§ **TASK TO CARRY OUT**:
For the records below, tally the lines that contain "styling" and give only that number.

Records drawn from a dataset:
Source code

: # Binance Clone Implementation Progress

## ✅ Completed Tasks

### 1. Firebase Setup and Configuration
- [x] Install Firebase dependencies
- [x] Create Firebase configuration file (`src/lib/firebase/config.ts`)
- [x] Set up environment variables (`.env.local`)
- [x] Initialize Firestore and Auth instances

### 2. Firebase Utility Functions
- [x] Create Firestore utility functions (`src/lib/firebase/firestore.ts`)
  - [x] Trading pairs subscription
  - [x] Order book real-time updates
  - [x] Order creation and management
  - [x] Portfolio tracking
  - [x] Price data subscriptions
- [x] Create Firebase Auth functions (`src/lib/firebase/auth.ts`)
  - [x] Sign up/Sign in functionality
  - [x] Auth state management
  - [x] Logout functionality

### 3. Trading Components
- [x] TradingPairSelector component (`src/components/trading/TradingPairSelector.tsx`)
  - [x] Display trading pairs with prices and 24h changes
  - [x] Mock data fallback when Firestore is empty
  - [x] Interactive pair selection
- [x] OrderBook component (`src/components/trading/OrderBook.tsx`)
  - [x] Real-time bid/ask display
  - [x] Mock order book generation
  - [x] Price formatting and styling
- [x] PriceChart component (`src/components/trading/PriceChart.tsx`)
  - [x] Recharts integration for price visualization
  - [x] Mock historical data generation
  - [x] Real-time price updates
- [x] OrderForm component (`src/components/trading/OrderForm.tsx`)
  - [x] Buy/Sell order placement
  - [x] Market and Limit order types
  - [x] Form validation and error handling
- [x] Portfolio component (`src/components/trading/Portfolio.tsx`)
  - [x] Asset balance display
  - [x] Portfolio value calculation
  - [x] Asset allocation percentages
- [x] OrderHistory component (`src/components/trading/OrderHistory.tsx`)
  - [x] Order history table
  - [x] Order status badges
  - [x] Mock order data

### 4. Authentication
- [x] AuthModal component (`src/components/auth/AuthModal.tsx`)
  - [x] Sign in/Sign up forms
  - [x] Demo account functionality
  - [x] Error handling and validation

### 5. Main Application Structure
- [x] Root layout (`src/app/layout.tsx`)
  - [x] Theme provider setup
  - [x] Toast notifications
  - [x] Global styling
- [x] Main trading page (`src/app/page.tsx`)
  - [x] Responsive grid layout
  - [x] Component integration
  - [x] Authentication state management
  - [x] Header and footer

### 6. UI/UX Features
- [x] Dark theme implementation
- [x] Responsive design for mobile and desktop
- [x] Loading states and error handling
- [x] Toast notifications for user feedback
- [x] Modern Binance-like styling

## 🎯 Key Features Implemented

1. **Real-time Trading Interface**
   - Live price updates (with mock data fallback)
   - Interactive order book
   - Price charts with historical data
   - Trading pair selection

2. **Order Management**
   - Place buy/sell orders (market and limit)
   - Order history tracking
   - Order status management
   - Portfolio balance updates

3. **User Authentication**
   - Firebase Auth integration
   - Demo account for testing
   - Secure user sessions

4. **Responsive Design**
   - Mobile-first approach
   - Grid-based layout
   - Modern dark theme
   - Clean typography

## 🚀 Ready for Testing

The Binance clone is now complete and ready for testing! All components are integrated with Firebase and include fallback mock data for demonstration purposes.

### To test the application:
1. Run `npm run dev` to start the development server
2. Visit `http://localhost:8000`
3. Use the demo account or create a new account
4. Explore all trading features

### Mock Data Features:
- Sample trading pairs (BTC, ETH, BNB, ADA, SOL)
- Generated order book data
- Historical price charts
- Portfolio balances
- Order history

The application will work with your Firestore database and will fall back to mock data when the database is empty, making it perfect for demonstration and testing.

...

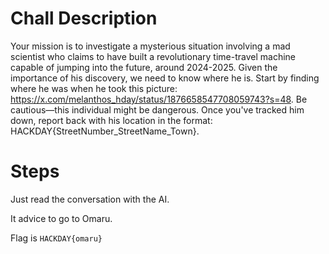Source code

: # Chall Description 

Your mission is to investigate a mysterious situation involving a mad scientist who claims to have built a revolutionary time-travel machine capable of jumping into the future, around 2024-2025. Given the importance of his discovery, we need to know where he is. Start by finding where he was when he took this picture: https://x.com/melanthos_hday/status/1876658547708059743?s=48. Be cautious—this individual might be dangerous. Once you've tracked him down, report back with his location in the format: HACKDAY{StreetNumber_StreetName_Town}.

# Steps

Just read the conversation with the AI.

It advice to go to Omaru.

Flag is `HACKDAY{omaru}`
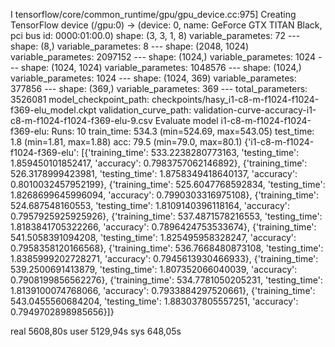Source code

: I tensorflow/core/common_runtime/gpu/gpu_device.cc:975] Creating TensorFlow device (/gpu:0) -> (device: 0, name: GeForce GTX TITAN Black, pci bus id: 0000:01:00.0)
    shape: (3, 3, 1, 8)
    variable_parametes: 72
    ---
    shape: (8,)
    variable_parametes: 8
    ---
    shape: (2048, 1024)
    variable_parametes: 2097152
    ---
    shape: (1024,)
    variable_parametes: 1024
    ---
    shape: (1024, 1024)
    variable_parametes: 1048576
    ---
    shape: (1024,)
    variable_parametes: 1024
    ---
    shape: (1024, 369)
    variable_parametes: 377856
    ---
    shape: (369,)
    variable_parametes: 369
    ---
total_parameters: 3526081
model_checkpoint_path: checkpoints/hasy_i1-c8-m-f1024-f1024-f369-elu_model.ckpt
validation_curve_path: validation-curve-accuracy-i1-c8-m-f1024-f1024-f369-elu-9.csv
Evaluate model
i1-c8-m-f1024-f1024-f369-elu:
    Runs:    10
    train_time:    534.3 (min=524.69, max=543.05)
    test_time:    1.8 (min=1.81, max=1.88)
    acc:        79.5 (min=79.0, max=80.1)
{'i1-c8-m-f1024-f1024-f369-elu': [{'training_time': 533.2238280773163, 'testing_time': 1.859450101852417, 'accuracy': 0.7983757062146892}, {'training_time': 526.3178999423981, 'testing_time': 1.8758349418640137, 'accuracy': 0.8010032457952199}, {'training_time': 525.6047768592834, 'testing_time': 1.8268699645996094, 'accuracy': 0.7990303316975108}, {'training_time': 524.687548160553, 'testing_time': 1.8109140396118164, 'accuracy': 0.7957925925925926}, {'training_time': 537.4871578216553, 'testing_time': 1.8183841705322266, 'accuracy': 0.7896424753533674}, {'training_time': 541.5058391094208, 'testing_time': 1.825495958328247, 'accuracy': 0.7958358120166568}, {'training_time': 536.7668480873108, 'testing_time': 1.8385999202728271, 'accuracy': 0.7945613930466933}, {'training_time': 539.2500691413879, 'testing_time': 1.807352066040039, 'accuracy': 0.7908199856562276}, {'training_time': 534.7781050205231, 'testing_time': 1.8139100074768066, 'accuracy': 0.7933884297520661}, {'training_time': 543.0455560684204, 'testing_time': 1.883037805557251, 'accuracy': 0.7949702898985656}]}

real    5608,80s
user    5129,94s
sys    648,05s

...

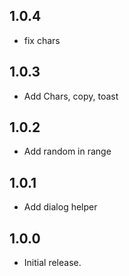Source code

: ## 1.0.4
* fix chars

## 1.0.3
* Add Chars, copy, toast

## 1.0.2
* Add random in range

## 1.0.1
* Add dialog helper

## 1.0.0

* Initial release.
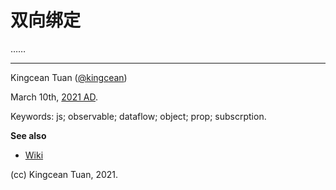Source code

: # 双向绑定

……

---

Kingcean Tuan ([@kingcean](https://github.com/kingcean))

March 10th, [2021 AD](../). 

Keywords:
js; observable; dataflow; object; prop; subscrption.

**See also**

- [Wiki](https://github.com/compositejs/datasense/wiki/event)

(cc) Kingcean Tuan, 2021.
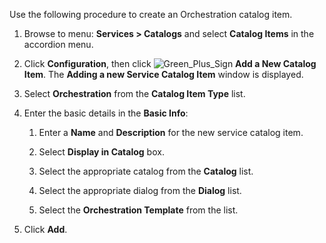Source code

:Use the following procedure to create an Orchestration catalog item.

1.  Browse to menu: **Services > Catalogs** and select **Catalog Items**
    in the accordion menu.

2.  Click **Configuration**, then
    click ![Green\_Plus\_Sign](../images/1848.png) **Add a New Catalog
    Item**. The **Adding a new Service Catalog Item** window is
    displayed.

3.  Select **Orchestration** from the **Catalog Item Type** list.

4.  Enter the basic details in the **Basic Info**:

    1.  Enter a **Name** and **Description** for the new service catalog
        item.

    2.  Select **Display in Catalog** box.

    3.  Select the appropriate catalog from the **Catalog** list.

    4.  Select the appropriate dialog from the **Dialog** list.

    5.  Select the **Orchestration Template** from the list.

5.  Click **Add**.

§ **COMPLETED TASK**:
3